* _WHAT IS NEEDED_: Search each line below for "enquote", then return the lines where it appears.
---------- DATA SUPPLIED ----------
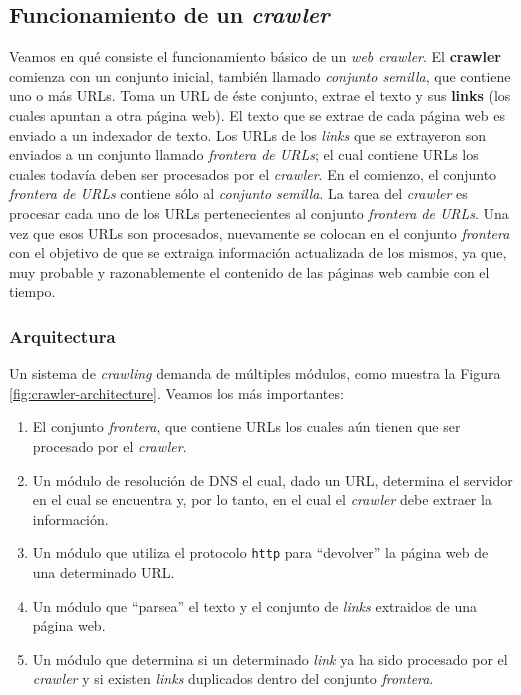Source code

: 	\subsection{Funcionamiento de un \textit{crawler}}
		Veamos en qué consiste el funcionamiento básico de un \textit{web crawler}. El \textbf{crawler} comienza con un conjunto inicial, también llamado \textit{conjunto semilla}, que contiene uno o más URLs. Toma un URL de éste conjunto, extrae el texto y sus \textbf{links} (los cuales apuntan a otra página web). El texto que se extrae de cada página web es enviado a un indexador de texto. Los URLs de los \textit{links} que se extrayeron son enviados a un conjunto llamado \textit{frontera de URLs}; el cual contiene URLs los cuales todavía deben ser procesados por el \textit{crawler}. En el comienzo, el conjunto \textit{frontera de URLs} contiene sólo al \textit{conjunto semilla}. La tarea del \textit{crawler} es procesar cada uno de los URLs pertenecientes al conjunto \textit{frontera de URLs}. Una vez que esos URLs son procesados, nuevamente se colocan en el conjunto \textit{frontera} con el objetivo de que se extraiga información actualizada de los mismos, ya que, muy probable y razonablemente el contenido de las páginas web cambie con el tiempo.
		\subsubsection{Arquitectura}
			Un sistema de \textit{crawling} demanda de múltiples módulos, como muestra la Figura \ref{fig:crawler-architecture}. Veamos los más importantes:
			\begin{enumerate}
				\item El conjunto \textit{frontera}, que contiene URLs los cuales aún tienen que ser procesado por el \textit{crawler}.
				\item Un módulo de resolución de DNS el cual, dado un URL, determina el servidor en el cual se encuentra y, por lo tanto, en el cual el \textit{crawler} debe extraer la información.
				\item Un módulo que utiliza el protocolo \texttt{http} para \enquote{devolver} la página web de una determinado URL.
				\item Un módulo que \enquote{parsea} el texto y el conjunto de \textit{links} extraidos de una página web.
				\item Un módulo que determina si un determinado \textit{link} ya ha sido procesado por el \textit{crawler} y si existen \textit{links} duplicados dentro del conjunto \textit{frontera}.
			\end{enumerate}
----------
* _TASK ANSWER_:
				\item Un módulo que utiliza el protocolo \texttt{http} para \enquote{devolver} la página web de una determinado URL.
				\item Un módulo que \enquote{parsea} el texto y el conjunto de \textit{links} extraidos de una página web.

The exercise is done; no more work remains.